In light of these principles, it seems clear to us that the legislative policy in permitting an interlocutory judgment of dissolution of marriage to be a judgment from which an appeal can be taken, is to enable the court to resolve, promptly and simply, the dissolution issue in marriages which have irrevocably failed. (See In re Marriage of Fink, supra, 54 Cal. App. 3d 357, 364, 366.) It also seems clear to us that controversies over such matters as the division of marital property, child custody and spousal support raise severable, collateral issues which can be decided independently of the dissolution of marriage issue. Consequently, if a matter severable and collateral to the issue of terminating the marriage is in dispute in a dissolution of marriage proceeding, an appeal may be taken from the interlocutory judgment dissolving the marriage even though the collateral matter is bifurcated and is still unresolved when the interlocutory judgment dissolving the marriage is entered. [4] Also, if a severable, collateral matter is resolved with finality in the interlocutory judgment, an appeal may be taken from that part of the judgment. (In re Marriage of Stuart (1972) 27 Cal. App. 3d 834, 837-838 [104 Cal.Rptr. [68 Cal. App. 3d 737] 395]; see Cal. Rules of Court, rule 1(a).) But, if the court elects to reserve jurisdiction to decide a severable, collateral matter, such as the division of the community property, at a time subsequent to the entry of the interlocutory judgment dissolving the marriage, no appeal may be taken from any interim or preliminary ruling or decision the court may make as to that collateral matter even though the ruling or decision is embodied in the interlocutory judgment of dissolution of marriage.

To recapitulate, an appeal may be taken from an interlocutory judgment dissolving a marriage and from any part of the judgment which decides a severable, collateral matter with finality. However, to hold that interim and preliminary rulings or decisions affecting severable and collateral matters arising in connection with the dissolution of a marriage are appealable as well, merely because they are embodied in the interlocutory judgment dissolving the marriage, would pave the way to a piecemeal disposition of such severable and collateral issues in contradiction of the very rationale upon which the "one final judgment" rule is predicated. For example, under the guise of appealing from the interlocutory judgment dissolving the marriage, parties could litigate on a piecemeal basis complex preliminary questions affecting the ultimate division of community property before the property is divided, thus flooding the already overburdened appellate courts with needless and multiple appeals.

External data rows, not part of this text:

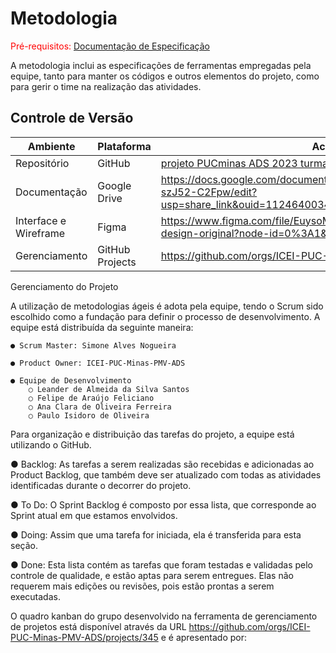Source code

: 
# Metodologia

<span style="color:red">Pré-requisitos: <a href="2-Especificação do Projeto.md"> Documentação de Especificação</a></span>

A metodologia inclui as especificações de ferramentas empregadas pela equipe, tanto para manter os códigos e outros elementos do projeto, como para gerir o time na realização das atividades.

## Controle de Versão


| Ambiente      | Plataforma | Acesso |
| ------------- | ------------- | ------------ |
| Repositório  | GitHub  | [projeto PUCminas ADS 2023 turma 5 Biotech](https://github.com/ICEI-PUC-Minas-PMV-ADS/pmv-ads-2023-1-e1-proj-web-t5-pmv-ads-2023-1-e1-proj-web-t5-biotech) |
| Documentação  | Google Drive  | https://docs.google.com/document/d/1mbh4LiNFJqNtAU316qzU-szJ52-C2Fpw/edit?usp=share_link&ouid=112464003462368592369&rtpof=true&sd=true |
| Interface e Wireframe  | Figma  | https://www.figma.com/file/EuysoMet4EAeCOdDEWIcrF/projeto-design-original?node-id=0%3A1&t=LjV30xY5GoncovSx-1 |
| Gerenciamento  | GitHub Projects  | https://github.com/orgs/ICEI-PUC-Minas-PMV-ADS/projects/345 |

Gerenciamento do Projeto


A utilização de metodologias ágeis é adota pela equipe, tendo o Scrum sido escolhido como a fundação para definir o processo de desenvolvimento.
A equipe está distribuída da seguinte maneira:

 	● Scrum Master: Simone Alves Nogueira

 	● Product Owner: ICEI-PUC-Minas-PMV-ADS

 	● Equipe de Desenvolvimento
 		○ Leander de Almeida da Silva Santos
 		○ Felipe de Araújo Feliciano
 		○ Ana Clara de Oliveira Ferreira
 		○ Paulo Isidoro de Oliveira

Para organização e distribuição das tarefas do projeto, a equipe está utilizando o GitHub.

● Backlog: As tarefas a serem realizadas são recebidas e adicionadas ao Product Backlog, que também deve ser atualizado com todas as atividades identificadas durante o decorrer do projeto.

● To Do: O Sprint Backlog é composto por essa lista, que corresponde ao Sprint atual em que estamos envolvidos.

● Doing: Assim que uma tarefa for iniciada, ela é transferida para esta seção.

● Done: Esta lista contém as tarefas que foram testadas e validadas pelo controle de qualidade, e estão aptas para serem entregues. Elas não requerem mais edições ou revisões, pois estão prontas a serem executadas.

O quadro kanban do grupo desenvolvido na ferramenta de gerenciamento de projetos está disponível através da URL https://github.com/orgs/ICEI-PUC-Minas-PMV-ADS/projects/345 e é apresentado por:

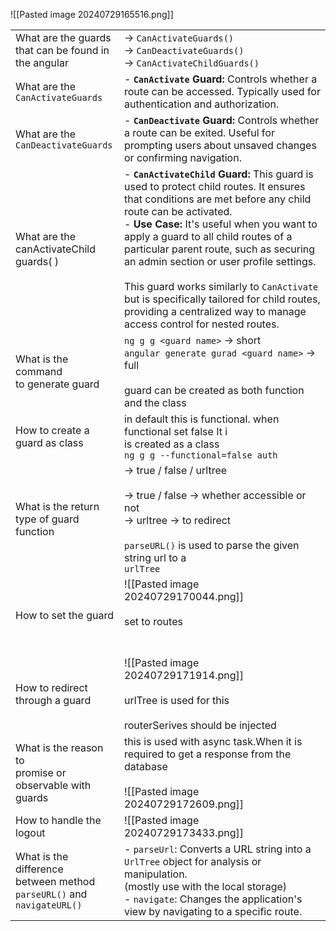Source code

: ![[Pasted image 20240729165516.png]]

|                                                                                    |                                                                                                                                                                                                                                                                                                                                                                                                                                                                                                                   |
| ---------------------------------------------------------------------------------- | ----------------------------------------------------------------------------------------------------------------------------------------------------------------------------------------------------------------------------------------------------------------------------------------------------------------------------------------------------------------------------------------------------------------------------------------------------------------------------------------------------------------- |
| What are the guards <br>that can be found in <br>the angular                       | -> `CanActivateGuards()`<br>-> `CanDeactivateGuards()`<br>-> `CanActivateChildGuards()`                                                                                                                                                                                                                                                                                                                                                                                                                           |
| What are the <br>`CanActivateGuards`                                               | - **`CanActivate` Guard:** Controls whether a route can be accessed. Typically used for authentication and authorization.                                                                                                                                                                                                                                                                                                                                                                                         |
| What are the <br>`CanDeactivateGuards`                                             | - **`CanDeactivate` Guard:** Controls whether a route can be exited. Useful for prompting users about unsaved changes or confirming navigation.                                                                                                                                                                                                                                                                                                                                                                   |
| What are the <br>canActivateChild<br>guards( )                                     | - **`CanActivateChild` Guard:** This guard is used to protect child routes. It ensures that conditions are met before any child route can be activated.<br>- **Use Case:** It's useful when you want to apply a guard to all child routes of a particular parent route, such as securing an admin section or user profile settings.<br><br>This guard works similarly to `CanActivate` but is specifically tailored for child routes, providing a centralized way to manage access control for nested routes.<br> |
| What is the command<br>to generate guard                                           | `ng g g <guard name>` -> short<br>`angular generate gurad <guard name>` -> full<br><br>guard can be created as both function and the class                                                                                                                                                                                                                                                                                                                                                                        |
| How to create a<br>guard as class                                                  | in default this is functional. when functional set false It i<br>is created as a class <br>`ng g g --functional=false auth`                                                                                                                                                                                                                                                                                                                                                                                       |
| What is the return <br>type of guard function                                      | -> true / false / urltree<br><br>-> true / false -> whether accessible or not<br>-> urltree -> to redirect<br><br>`parseURL()` is used to parse the given string url to a <br>`urlTree`                                                                                                                                                                                                                                                                                                                           |
| How to set the guard                                                               | ![[Pasted image 20240729170044.png]]<br><br>set to routes<br><br><br>                                                                                                                                                                                                                                                                                                                                                                                                                                             |
| How to redirect <br>through a guard                                                | ![[Pasted image 20240729171914.png]]<br><br>urlTree is used for this<br><br>routerSerives should be injected                                                                                                                                                                                                                                                                                                                                                                                                      |
| What is the reason to <br>promise or <br>observable with guards                    | this is used with async task.When it is required to get a response from the database<br><br>![[Pasted image 20240729172609.png]]                                                                                                                                                                                                                                                                                                                                                                                  |
| How to handle the <br>logout                                                       | ![[Pasted image 20240729173433.png]]                                                                                                                                                                                                                                                                                                                                                                                                                                                                              |
| What is the difference <br>between method <br>`parseURL()` and <br>`navigateURL()` | - `parseUrl`: Converts a URL string into a `UrlTree` object for analysis or manipulation.<br>(mostly use with the local storage)<br>- `navigate`: Changes the application's view by navigating to a specific route.                                                                                                                                                                                                                                                                                               |
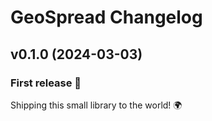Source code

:<!-- markdownlint-disable MD024 -->

# GeoSpread Changelog

## v0.1.0 (2024-03-03)

### First release 🚀

Shipping this small library to the world! 🌍
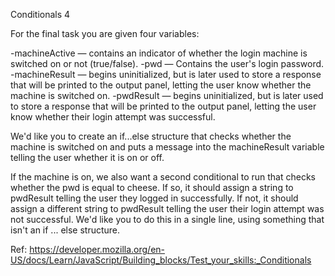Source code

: Conditionals 4

For the final task you are given four variables:

-machineActive — contains an indicator of whether the login machine is switched on or not (true/false).
-pwd — Contains the user's login password.
-machineResult — begins uninitialized, but is later used to store a response that will be printed to the output panel, letting the user know whether the machine is switched on.
-pwdResult — begins uninitialized, but is later used to store a response that will be printed to the output panel, letting the user know whether their login attempt was successful.

We'd like you to create an if...else structure that checks whether the machine is switched on and puts a message into the machineResult variable telling the user whether it is on or off.

If the machine is on, we also want a second conditional to run that checks whether the pwd is equal to cheese. If so, it should assign a string to pwdResult telling the user they logged in successfully. If not, it should assign a different string to pwdResult telling the user their login attempt was not successful. We'd like you to do this in a single line, using something that isn't an if ... else structure.

Ref: https://developer.mozilla.org/en-US/docs/Learn/JavaScript/Building_blocks/Test_your_skills:_Conditionals
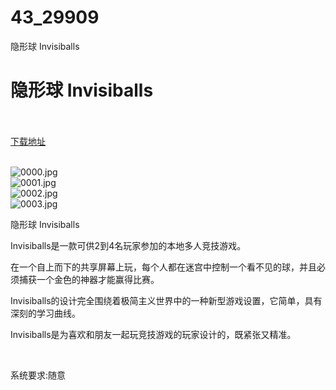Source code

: # 43_29909
隐形球 Invisiballs
# 隐形球 Invisiballs
 <br/></br>
[下载地址](https://www.switch520.cc/article/29909 "下载地址")
<br/></br>

<p><img title="0000.jpg" src="https://www.switch520.cc/muke_img/2022_04_19_5eebc25213f25.jpg" alt="0000.jpg"><br>
<img title="0001.jpg" src="https://www.switch520.cc/muke_img/2022_04_19_78fdd031026f8.jpg" alt="0001.jpg"><br>
<img title="0002.jpg" src="https://www.switch520.cc/muke_img/2022_04_19_e134fb0ef5c1e.jpg" alt="0002.jpg"><br>
<img title="0003.jpg" src="https://www.switch520.cc/muke_img/2022_04_19_4d9af0ebbbc59.jpg" alt="0003.jpg"></p>
<p>隐形球 Invisiballs</p>
<p>Invisiballs是一款可供2到4名玩家参加的本地多人竞技游戏。</p>
<p>在一个自上而下的共享屏幕上玩，每个人都在迷宫中控制一个看不见的球，并且必须捕获一个金色的神器才能赢得比赛。</p>
<p>Invisiballs的设计完全围绕着极简主义世界中的一种新型游戏设置，它简单，具有深刻的学习曲线。</p>
<p>Invisiballs是为喜欢和朋友一起玩竞技游戏的玩家设计的，既紧张又精准。</p>
<p>&nbsp;</p>
<p>系统要求:随意</p>



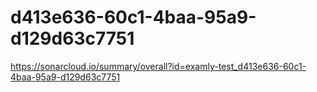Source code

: # d413e636-60c1-4baa-95a9-d129d63c7751
https://sonarcloud.io/summary/overall?id=examly-test_d413e636-60c1-4baa-95a9-d129d63c7751
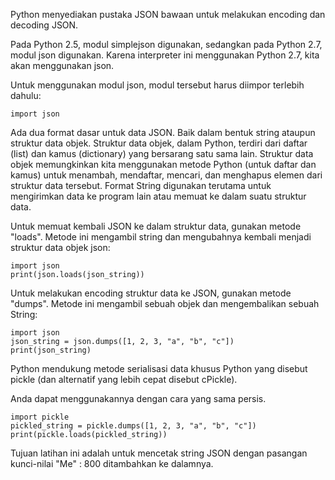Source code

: Python menyediakan pustaka JSON bawaan untuk melakukan encoding dan decoding JSON.

Pada Python 2.5, modul simplejson digunakan, sedangkan pada Python 2.7, modul json digunakan. Karena interpreter ini menggunakan Python 2.7, kita akan menggunakan json.

Untuk menggunakan modul json, modul tersebut harus diimpor terlebih dahulu:

    import json

Ada dua format dasar untuk data JSON. Baik dalam bentuk string ataupun struktur data objek. Struktur data objek, dalam Python, terdiri dari daftar (list) dan kamus (dictionary) yang bersarang satu sama lain. Struktur data objek memungkinkan kita menggunakan metode Python (untuk daftar dan kamus) untuk menambah, mendaftar, mencari, dan menghapus elemen dari struktur data tersebut. Format String digunakan terutama untuk mengirimkan data ke program lain atau memuat ke dalam suatu struktur data.

Untuk memuat kembali JSON ke dalam struktur data, gunakan metode "loads". Metode ini mengambil string dan mengubahnya kembali menjadi struktur data objek json:

    import json
    print(json.loads(json_string))

Untuk melakukan encoding struktur data ke JSON, gunakan metode "dumps". Metode ini mengambil sebuah objek dan mengembalikan sebuah String:

    import json
    json_string = json.dumps([1, 2, 3, "a", "b", "c"])
    print(json_string)

Python mendukung metode serialisasi data khusus Python yang disebut pickle (dan alternatif yang lebih cepat disebut cPickle).

Anda dapat menggunakannya dengan cara yang sama persis.

    import pickle
    pickled_string = pickle.dumps([1, 2, 3, "a", "b", "c"])
    print(pickle.loads(pickled_string))

Tujuan latihan ini adalah untuk mencetak string JSON dengan pasangan kunci-nilai "Me" : 800 ditambahkan ke dalamnya.
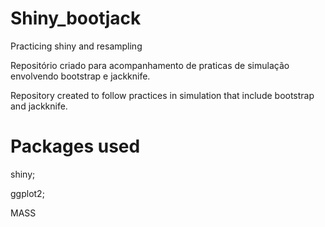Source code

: # Shiny_bootjack
Practicing shiny and resampling

Repositório criado para acompanhamento de praticas de simulação envolvendo bootstrap e jackknife.


Repository created to follow practices in simulation that include bootstrap and jackknife.



# Packages used

shiny;

ggplot2;

MASS


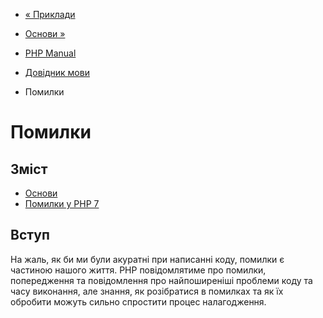 - [« Приклади](language.enumerations.examples.md)
- [Основи »](language.errors.basics.md)

- [PHP Manual](index.md)
- [Довідник мови](langref.md)
- Помилки

# Помилки

## Зміст

- [Основи](language.errors.basics.md)
- [Помилки у PHP 7](language.errors.php7.md)

## Вступ

На жаль, як би ми були акуратні при написанні коду, помилки
є частиною нашого життя. PHP повідомлятиме про помилки,
попередження та повідомлення про найпоширеніші проблеми коду та
часу виконання, але знання, як розібратися в помилках та як їх
обробити можуть сильно спростити процес налагодження.

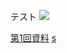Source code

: 
テスト
<img src="https://latex.codecogs.com/gif.latex?\iint_{D}&space;dxdy" />

[第1回資料](https://github.com/masataka123/class/blob/master/2020_autumn/materials/1_多変数の連続写像.pdf) 
[s](https://github.com/masataka123/math/0_中間レポート_仮.pdf)
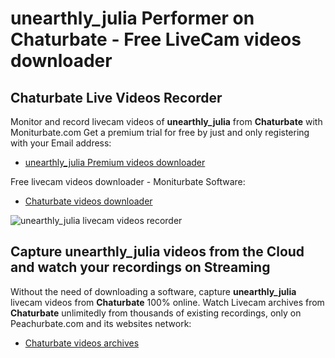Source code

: # unearthly_julia Performer on Chaturbate - Free LiveCam videos downloader

## Chaturbate Live Videos Recorder

Monitor and record livecam videos of **unearthly_julia** from **Chaturbate** with Moniturbate.com
Get a premium trial for free by just and only registering with your Email address:
* [unearthly_julia Premium videos downloader](https://moniturbate.com/request-demo-licence-key.html)

Free livecam videos downloader - Moniturbate Software:
* [Chaturbate videos downloader](https://moniturbate.com/moniturbate-download-software.html)

![unearthly_julia livecam videos recorder](https://peachurnet.com/templates/moniturbate-software.png)


## Capture unearthly_julia videos from the Cloud and watch your recordings on Streaming

Without the need of downloading a software, capture **unearthly_julia** livecam videos from **Chaturbate** 100% online.
Watch Livecam archives from **Chaturbate** unlimitedly from thousands of existing recordings, only on Peachurbate.com and its websites network:
* [Chaturbate videos archives](https://peachurnet.com/)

[5] For the reasons we have articulated, it is patent that the part of the interlocutory judgment in question merely purporting to delineate the community property assets of the parties, without dividing them, is at best an interim decision on a matter severable and collateral to the issue of the dissolution of the marriage and that the attempts of the parties to raise issues pertaining to the nature and character of the property in question in this appeal from the interlocutory judgment of dissolution of marriage are premature. (Cf. Lauderdale v. U. & I. Equip. Co. (1969) 271 Cal. App. 2d 140, 142-143 [76 Cal.Rptr. 483].) Still to be decided are such important questions as the value to be placed on each asset and the manner in which the community property is to be divided. In fact, the community property assets described in the judgment are primarily ownerships of stocks in corporations which could have fluctuating values, and it is conceivable that the parties could be dissatisfied with the ultimate values fixed by the court on those assets or with the manner of distribution; if so, further appeals will follow. In addition, the court purported to order the parties to make certain monetary adjustments when the community assets are divided, the propriety of which essentially [68 Cal. App. 3d 738] will turn upon the value of community property received by each party; accordingly, it is impossible in this appeal to determine whether the adjustments are proper or whether the court abused its discretion on these points. For instance, the trial court denied wife's request for spousal support primarily on the ground that she ultimately was going to receive community property of great value and, instead, ordered husband to pay her $3,000 a month, and then directed that the amounts so paid be charged to her share of the community property; until such time as the value of the community property assets is fixed and the property is divided, there is no way we can judge the propriety of the order. Thus, when the community property is ultimately divided, if wife still is dissatisfied with the court's denial of spousal support and the court's order on the $3,000 payments, another appeal will be necessary.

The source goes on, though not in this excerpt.